### Assigned task
Filter the entries below, keeping only lines with "camera".

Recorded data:
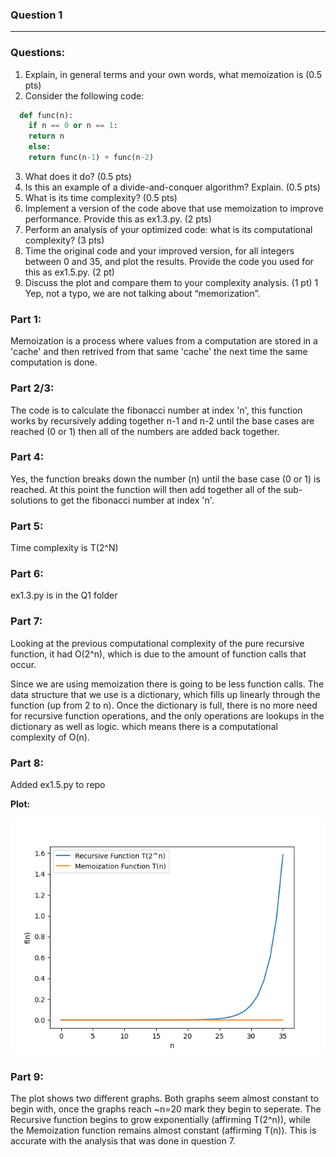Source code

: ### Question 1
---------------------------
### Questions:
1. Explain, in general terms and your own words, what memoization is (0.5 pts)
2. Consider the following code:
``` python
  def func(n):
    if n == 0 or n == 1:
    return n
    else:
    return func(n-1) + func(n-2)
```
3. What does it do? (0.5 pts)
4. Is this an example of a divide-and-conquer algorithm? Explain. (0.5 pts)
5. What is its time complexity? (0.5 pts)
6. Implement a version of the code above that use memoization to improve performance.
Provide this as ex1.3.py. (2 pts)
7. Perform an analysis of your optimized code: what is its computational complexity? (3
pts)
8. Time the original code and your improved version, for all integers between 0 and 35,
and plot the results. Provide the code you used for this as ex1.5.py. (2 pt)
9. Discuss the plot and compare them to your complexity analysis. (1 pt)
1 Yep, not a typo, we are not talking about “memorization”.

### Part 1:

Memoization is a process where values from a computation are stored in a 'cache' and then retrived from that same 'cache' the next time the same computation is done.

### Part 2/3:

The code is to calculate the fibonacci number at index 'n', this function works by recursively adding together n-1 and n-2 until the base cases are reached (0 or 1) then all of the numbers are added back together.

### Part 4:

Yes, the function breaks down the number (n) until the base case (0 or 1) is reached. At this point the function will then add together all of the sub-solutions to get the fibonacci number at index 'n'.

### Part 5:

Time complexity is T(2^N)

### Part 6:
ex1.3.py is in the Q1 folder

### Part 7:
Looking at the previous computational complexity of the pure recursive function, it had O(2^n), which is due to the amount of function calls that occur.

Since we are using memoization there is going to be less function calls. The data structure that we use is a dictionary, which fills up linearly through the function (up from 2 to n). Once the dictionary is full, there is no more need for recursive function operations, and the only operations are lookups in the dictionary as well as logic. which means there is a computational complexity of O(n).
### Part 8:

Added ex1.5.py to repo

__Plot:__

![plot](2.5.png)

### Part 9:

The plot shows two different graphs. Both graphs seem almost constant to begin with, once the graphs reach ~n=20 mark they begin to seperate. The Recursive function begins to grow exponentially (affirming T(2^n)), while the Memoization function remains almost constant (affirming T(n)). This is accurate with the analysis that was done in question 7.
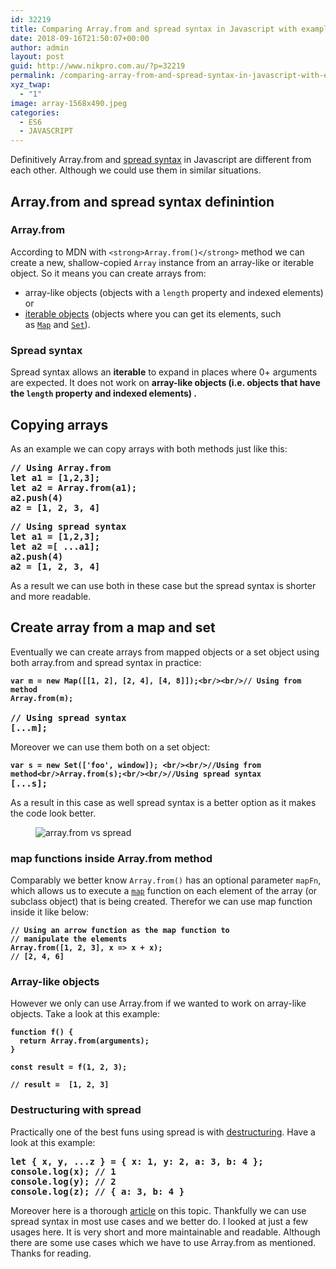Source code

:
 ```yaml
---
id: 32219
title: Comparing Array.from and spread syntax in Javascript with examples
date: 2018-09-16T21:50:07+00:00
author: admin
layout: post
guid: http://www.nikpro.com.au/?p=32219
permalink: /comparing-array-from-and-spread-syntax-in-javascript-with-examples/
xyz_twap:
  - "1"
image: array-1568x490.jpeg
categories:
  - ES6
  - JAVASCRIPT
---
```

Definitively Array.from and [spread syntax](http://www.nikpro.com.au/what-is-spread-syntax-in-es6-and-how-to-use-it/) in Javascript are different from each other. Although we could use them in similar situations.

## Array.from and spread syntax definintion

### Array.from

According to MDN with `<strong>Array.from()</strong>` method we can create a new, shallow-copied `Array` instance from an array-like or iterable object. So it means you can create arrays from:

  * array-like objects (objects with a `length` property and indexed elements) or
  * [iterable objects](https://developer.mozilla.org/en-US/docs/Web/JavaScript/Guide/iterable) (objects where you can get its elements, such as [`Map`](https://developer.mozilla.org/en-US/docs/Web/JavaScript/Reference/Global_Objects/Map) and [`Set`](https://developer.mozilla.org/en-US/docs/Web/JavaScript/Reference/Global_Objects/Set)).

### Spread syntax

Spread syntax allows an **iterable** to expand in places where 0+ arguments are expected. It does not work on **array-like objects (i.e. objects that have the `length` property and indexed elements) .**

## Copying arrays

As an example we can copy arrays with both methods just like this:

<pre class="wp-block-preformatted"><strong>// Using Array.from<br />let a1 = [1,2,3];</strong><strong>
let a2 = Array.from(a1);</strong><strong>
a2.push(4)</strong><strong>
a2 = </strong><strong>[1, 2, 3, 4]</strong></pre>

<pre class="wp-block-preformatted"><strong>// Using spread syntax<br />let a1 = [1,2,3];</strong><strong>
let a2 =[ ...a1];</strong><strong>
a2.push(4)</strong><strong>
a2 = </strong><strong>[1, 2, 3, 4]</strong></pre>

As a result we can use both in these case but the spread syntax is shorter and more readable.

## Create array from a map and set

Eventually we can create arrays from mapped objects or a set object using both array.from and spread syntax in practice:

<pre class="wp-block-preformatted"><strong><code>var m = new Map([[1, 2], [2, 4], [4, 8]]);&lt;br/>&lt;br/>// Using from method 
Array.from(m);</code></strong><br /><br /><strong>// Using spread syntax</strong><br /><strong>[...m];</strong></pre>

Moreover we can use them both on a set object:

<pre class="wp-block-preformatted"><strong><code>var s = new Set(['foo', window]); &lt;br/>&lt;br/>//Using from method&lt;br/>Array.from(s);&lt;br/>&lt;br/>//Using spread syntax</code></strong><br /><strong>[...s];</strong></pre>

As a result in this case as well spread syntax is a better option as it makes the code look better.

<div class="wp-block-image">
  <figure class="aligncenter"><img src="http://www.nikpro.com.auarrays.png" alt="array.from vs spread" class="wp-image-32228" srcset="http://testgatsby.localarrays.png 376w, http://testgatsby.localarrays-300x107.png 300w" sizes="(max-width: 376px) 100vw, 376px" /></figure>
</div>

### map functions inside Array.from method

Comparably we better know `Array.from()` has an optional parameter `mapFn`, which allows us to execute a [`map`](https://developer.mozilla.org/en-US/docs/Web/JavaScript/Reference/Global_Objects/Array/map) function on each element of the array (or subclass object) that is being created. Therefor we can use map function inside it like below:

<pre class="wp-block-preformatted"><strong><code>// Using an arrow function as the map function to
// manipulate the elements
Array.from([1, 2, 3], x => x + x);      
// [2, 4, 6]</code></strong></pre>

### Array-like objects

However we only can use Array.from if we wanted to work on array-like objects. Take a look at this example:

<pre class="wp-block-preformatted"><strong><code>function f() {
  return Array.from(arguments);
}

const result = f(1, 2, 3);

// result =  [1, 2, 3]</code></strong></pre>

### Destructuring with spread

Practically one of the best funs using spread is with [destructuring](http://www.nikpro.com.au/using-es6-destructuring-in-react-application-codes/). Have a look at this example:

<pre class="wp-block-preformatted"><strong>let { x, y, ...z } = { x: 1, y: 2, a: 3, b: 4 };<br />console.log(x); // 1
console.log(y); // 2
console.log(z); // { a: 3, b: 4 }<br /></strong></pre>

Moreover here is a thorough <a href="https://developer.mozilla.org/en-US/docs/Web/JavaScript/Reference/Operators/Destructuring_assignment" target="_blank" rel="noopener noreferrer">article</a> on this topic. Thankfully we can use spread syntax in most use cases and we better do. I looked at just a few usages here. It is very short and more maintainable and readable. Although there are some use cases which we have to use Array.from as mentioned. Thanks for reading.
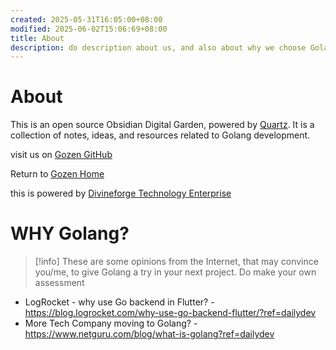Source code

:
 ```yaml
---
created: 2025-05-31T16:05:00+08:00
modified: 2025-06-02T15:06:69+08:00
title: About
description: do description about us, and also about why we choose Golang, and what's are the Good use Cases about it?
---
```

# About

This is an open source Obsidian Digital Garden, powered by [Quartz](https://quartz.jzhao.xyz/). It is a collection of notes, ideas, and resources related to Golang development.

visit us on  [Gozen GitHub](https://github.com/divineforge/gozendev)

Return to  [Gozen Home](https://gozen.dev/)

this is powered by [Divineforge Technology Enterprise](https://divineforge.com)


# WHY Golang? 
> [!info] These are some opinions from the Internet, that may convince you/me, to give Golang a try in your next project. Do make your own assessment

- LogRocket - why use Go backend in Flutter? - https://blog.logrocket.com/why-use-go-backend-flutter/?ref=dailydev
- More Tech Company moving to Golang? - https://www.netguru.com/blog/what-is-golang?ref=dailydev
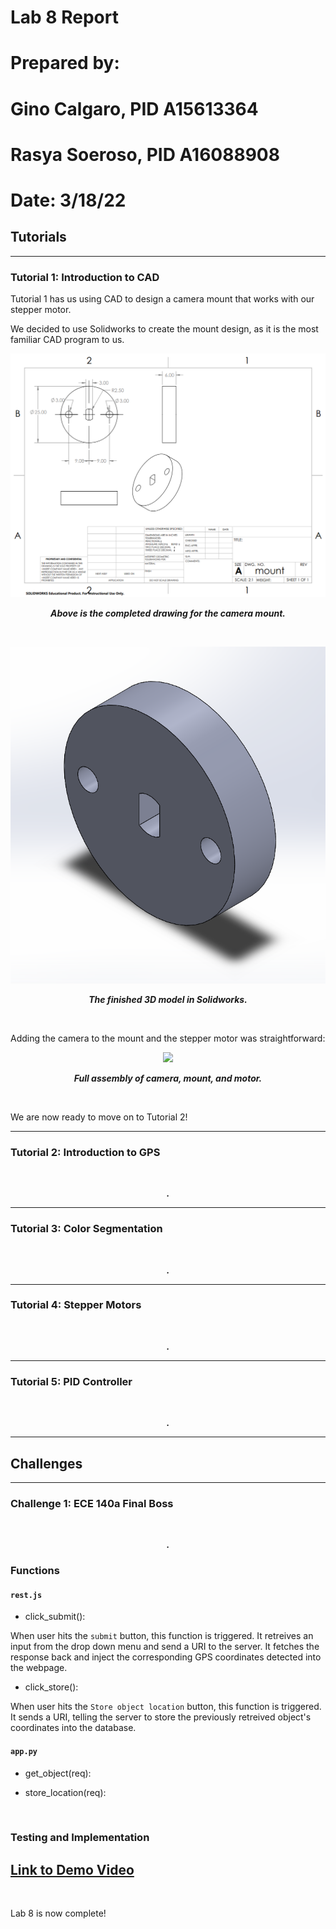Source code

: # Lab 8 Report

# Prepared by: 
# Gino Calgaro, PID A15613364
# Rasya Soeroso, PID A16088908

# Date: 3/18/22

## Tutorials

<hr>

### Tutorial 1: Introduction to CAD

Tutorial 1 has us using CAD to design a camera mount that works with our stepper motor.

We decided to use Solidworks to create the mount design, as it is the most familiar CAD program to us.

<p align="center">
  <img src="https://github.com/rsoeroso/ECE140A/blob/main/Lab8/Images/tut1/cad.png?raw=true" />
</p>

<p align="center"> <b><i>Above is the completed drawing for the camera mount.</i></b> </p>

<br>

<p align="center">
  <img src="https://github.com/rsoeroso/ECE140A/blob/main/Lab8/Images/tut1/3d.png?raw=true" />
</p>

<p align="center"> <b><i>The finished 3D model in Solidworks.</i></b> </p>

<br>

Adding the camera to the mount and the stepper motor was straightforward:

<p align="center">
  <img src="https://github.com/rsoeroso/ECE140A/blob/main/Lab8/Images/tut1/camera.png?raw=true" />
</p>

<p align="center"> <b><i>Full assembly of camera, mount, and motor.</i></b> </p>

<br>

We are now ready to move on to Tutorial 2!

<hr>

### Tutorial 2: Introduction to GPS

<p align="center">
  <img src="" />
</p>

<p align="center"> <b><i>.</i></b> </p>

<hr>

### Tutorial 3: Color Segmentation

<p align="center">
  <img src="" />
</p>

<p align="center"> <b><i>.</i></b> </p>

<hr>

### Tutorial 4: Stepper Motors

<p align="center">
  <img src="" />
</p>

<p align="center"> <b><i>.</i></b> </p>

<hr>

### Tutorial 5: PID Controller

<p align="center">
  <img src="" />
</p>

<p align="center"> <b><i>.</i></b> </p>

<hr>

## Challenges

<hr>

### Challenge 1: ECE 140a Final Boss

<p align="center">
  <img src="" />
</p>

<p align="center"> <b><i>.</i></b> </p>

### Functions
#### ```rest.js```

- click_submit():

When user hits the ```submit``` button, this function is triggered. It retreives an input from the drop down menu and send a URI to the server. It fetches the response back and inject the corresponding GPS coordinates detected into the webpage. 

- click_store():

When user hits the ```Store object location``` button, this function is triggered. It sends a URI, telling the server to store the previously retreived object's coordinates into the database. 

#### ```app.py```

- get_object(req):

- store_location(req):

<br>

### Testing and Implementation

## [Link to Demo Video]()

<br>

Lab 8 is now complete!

### Written response
Tutorial 1 has us using CAD to design a camera mount that works with our stepper motor.
<p align="center"> <b><i>Above is the completed drawing for the camera mount.</i></b> </p>
Adding the camera to the mount and the stepper motor was straightforward:
  <img src="https://github.com/rsoeroso/ECE140A/blob/main/Lab8/Images/tut1/camera.png?raw=true" />
<p align="center"> <b><i>Full assembly of camera, mount, and motor.</i></b> </p>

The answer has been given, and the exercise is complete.